_INPUT RECORDS_:
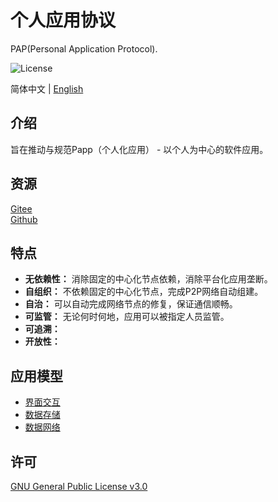 # 个人应用协议

PAP(Personal Application Protocol).

![License](https://img.shields.io/badge/license-GPL%20v3-blue)

简体中文 | [English](./README.md)

## 介绍

旨在推动与规范Papp（个人化应用） - 以个人为中心的软件应用。 

## 资源

[Gitee](https://gitee.com/dfz/PAP)  
[Github](https://github.com/xxyjskx1987/PAP)

## 特点

- **无依赖性：** 消除固定的中心化节点依赖，消除平台化应用垄断。  
- **自组织：** 不依赖固定的中心化节点，完成P2P网络自动组建。   
- **自治：** 可以自动完成网络节点的修复，保证通信顺畅。  
- **可监管：** 无论何时何地，应用可以被指定人员监管。  
- **可追溯：**  
- **开放性：**

## 应用模型

- [界面交互](./interface_interaction/README_zh.md)  
- [数据存储](./data_storage/README_zh.md)  
- [数据网络](./data_network/README_zh.md)

## 许可

[GNU General Public License v3.0](./LICENSE)
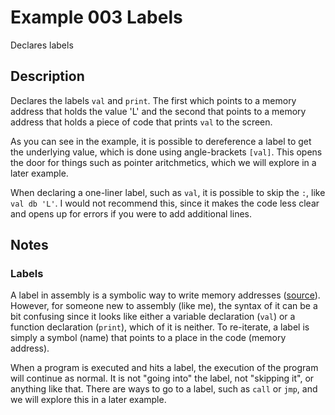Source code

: # Example 003 Labels

Declares labels

## Description

Declares the labels `val` and `print`. The first which points to a memory address that holds the value 'L' and the second that points to a memory address that holds a piece of code that prints `val` to the screen.

As you can see in the example, it is possible to dereference a label to get the underlying value, which is done using angle-brackets `[val]`. This opens the door for things such as pointer aritchmetics, which we will explore in a later example.

When declaring a one-liner label, such as `val`, it is possible to skip the `:`, like `val db 'L'`. I would not recommend this, since it makes the code less clear and opens up for errors if you were to add additional lines.

## Notes

### Labels

A label in assembly is a symbolic way to write memory addresses ([source](https://stackoverflow.com/a/44818531/3303776)). However, for someone new to assembly (like me), the syntax of it can be a bit confusing since it looks like either a variable declaration (`val`) or a function declaration (`print`), which of it is neither. To re-iterate, a label is simply a symbol (name) that points to a place in the code (memory address).

When a program is executed and hits a label, the execution of the program will continue as normal. It is not "going into" the label, not "skipping it", or anything like that. There are ways to go to a label, such as `call` or `jmp`, and we will explore this in a later example.
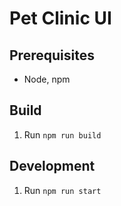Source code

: # Pet Clinic UI

## Prerequisites

* Node, npm

## Build

1. Run `npm run build`

## Development

1. Run `npm run start`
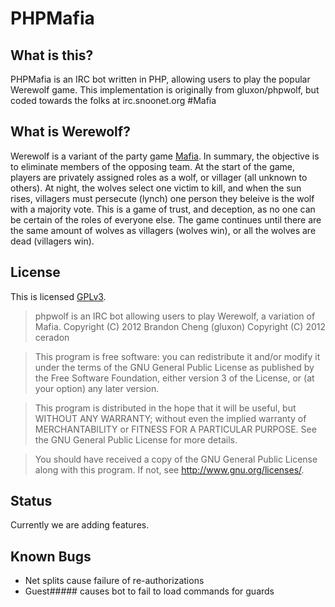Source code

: # PHPMafia

## What is this?

PHPMafia is an IRC bot written in PHP, allowing users to play the popular Werewolf game. This implementation is originally from gluxon/phpwolf, but coded towards the folks at irc.snoonet.org #Mafia

## What is Werewolf?

Werewolf is a variant of the party game [Mafia](http://en.wikipedia.org/wiki/Mafia_%28party_game%29). In summary, the objective is to eliminate members of the opposing team. At the start of the game, players are privately assigned roles as a wolf, or villager (all unknown to others). At night, the wolves select one victim to kill, and when the sun rises, villagers must persecute (lynch) one person they beleive is the wolf with a majority vote. This is a game of trust, and deception, as no one can be certain of the roles of everyone else. The game continues until there are the same amount of wolves as villagers (wolves win), or all the wolves are dead (villagers win).

## License

This is licensed [GPLv3](http://www.gnu.org/licenses/gpl.html).

> phpwolf is an IRC bot allowing users to play Werewolf, a variation of Mafia.
> Copyright (C) 2012 Brandon Cheng (gluxon)
> Copyright (C) 2012 ceradon

> This program is free software: you can redistribute it and/or modify
> it under the terms of the GNU General Public License as published by
> the Free Software Foundation, either version 3 of the License, or
> (at your option) any later version.

> This program is distributed in the hope that it will be useful,
> but WITHOUT ANY WARRANTY; without even the implied warranty of
> MERCHANTABILITY or FITNESS FOR A PARTICULAR PURPOSE.  See the
> GNU General Public License for more details.

> You should have received a copy of the GNU General Public License
> along with this program.  If not, see <http://www.gnu.org/licenses/>.

## Status

Currently we are adding features. 

## Known Bugs
- Net splits cause failure of re-authorizations
- Guest##### causes bot to fail to load commands for guards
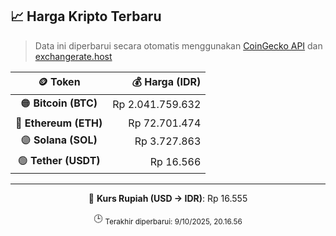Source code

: 

<!-- HARGA_KRIPTO -->
## 📈 Harga Kripto Terbaru

> Data ini diperbarui secara otomatis menggunakan [CoinGecko API](https://www.coingecko.com/) dan [exchangerate.host](https://exchangerate.host/)

<div align="center">

| 🪙 Token | 💰 Harga (IDR) |
|:------:|---------------:|
| 🟠 **Bitcoin (BTC)**   | Rp 2.041.759.632 |
| 🔵 **Ethereum (ETH)**  | Rp 72.701.474 |
| 🟣 **Solana (SOL)**    | Rp 3.727.863 |
| 🟢 **Tether (USDT)**   | Rp 16.566 |

---

💱 **Kurs Rupiah (USD → IDR)**: Rp 16.555

🕒 <sub>Terakhir diperbarui: 9/10/2025, 20.16.56</sub>

</div>
<!-- /HARGA_KRIPTO -->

_TASK OBJECTIVE_: Set each line of the records down again exactly as it reads. Omit the pictures.

_SOLUTION TO THE PROBLEM_:
 # 个人应用协议

PAP(Personal Application Protocol).

![License](https://img.shields.io/badge/license-GPL%20v3-blue)

简体中文 | [English](./README.md)

## 介绍

旨在推动与规范Papp（个人化应用） - 以个人为中心的软件应用。 

## 资源

[Gitee](https://gitee.com/dfz/PAP)  
[Github](https://github.com/xxyjskx1987/PAP)

## 特点

- **无依赖性：** 消除固定的中心化节点依赖，消除平台化应用垄断。  
- **自组织：** 不依赖固定的中心化节点，完成P2P网络自动组建。   
- **自治：** 可以自动完成网络节点的修复，保证通信顺畅。  
- **可监管：** 无论何时何地，应用可以被指定人员监管。  
- **可追溯：**  
- **开放性：**

## 应用模型

- [界面交互](./interface_interaction/README_zh.md)  
- [数据存储](./data_storage/README_zh.md)  
- [数据网络](./data_network/README_zh.md)

## 许可

[GNU General Public License v3.0](./LICENSE)
Source code

: # Example 003 Labels

Declares labels

## Description

Declares the labels `val` and `print`. The first which points to a memory address that holds the value 'L' and the second that points to a memory address that holds a piece of code that prints `val` to the screen.

As you can see in the example, it is possible to dereference a label to get the underlying value, which is done using angle-brackets `[val]`. This opens the door for things such as pointer aritchmetics, which we will explore in a later example.

When declaring a one-liner label, such as `val`, it is possible to skip the `:`, like `val db 'L'`. I would not recommend this, since it makes the code less clear and opens up for errors if you were to add additional lines.

## Notes

### Labels

A label in assembly is a symbolic way to write memory addresses ([source](https://stackoverflow.com/a/44818531/3303776)). However, for someone new to assembly (like me), the syntax of it can be a bit confusing since it looks like either a variable declaration (`val`) or a function declaration (`print`), which of it is neither. To re-iterate, a label is simply a symbol (name) that points to a place in the code (memory address).

When a program is executed and hits a label, the execution of the program will continue as normal. It is not "going into" the label, not "skipping it", or anything like that. There are ways to go to a label, such as `call` or `jmp`, and we will explore this in a later example.
Source code

: # Pet Clinic UI

## Prerequisites

* Node, npm

## Build

1. Run `npm run build`

## Development

1. Run `npm run start`
Source code

: # PHPMafia

## What is this?

PHPMafia is an IRC bot written in PHP, allowing users to play the popular Werewolf game. This implementation is originally from gluxon/phpwolf, but coded towards the folks at irc.snoonet.org #Mafia

## What is Werewolf?

Werewolf is a variant of the party game [Mafia](http://en.wikipedia.org/wiki/Mafia_%28party_game%29). In summary, the objective is to eliminate members of the opposing team. At the start of the game, players are privately assigned roles as a wolf, or villager (all unknown to others). At night, the wolves select one victim to kill, and when the sun rises, villagers must persecute (lynch) one person they beleive is the wolf with a majority vote. This is a game of trust, and deception, as no one can be certain of the roles of everyone else. The game continues until there are the same amount of wolves as villagers (wolves win), or all the wolves are dead (villagers win).

## License

This is licensed [GPLv3](http://www.gnu.org/licenses/gpl.html).

> phpwolf is an IRC bot allowing users to play Werewolf, a variation of Mafia.
> Copyright (C) 2012 Brandon Cheng (gluxon)
> Copyright (C) 2012 ceradon

> This program is free software: you can redistribute it and/or modify
> it under the terms of the GNU General Public License as published by
> the Free Software Foundation, either version 3 of the License, or
> (at your option) any later version.

> This program is distributed in the hope that it will be useful,
> but WITHOUT ANY WARRANTY; without even the implied warranty of
> MERCHANTABILITY or FITNESS FOR A PARTICULAR PURPOSE.  See the
> GNU General Public License for more details.

> You should have received a copy of the GNU General Public License
> along with this program.  If not, see <http://www.gnu.org/licenses/>.

## Status

Currently we are adding features. 

## Known Bugs
- Net splits cause failure of re-authorizations
- Guest##### causes bot to fail to load commands for guards
Source code

: 

<!-- HARGA_KRIPTO -->
## 📈 Harga Kripto Terbaru

> Data ini diperbarui secara otomatis menggunakan [CoinGecko API](https://www.coingecko.com/) dan [exchangerate.host](https://exchangerate.host/)

<div align="center">

| 🪙 Token | 💰 Harga (IDR) |
|:------:|---------------:|
| 🟠 **Bitcoin (BTC)**   | Rp 2.041.759.632 |
| 🔵 **Ethereum (ETH)**  | Rp 72.701.474 |
| 🟣 **Solana (SOL)**    | Rp 3.727.863 |
| 🟢 **Tether (USDT)**   | Rp 16.566 |

---

💱 **Kurs Rupiah (USD → IDR)**: Rp 16.555

🕒 <sub>Terakhir diperbarui: 9/10/2025, 20.16.56</sub>

</div>
<!-- /HARGA_KRIPTO -->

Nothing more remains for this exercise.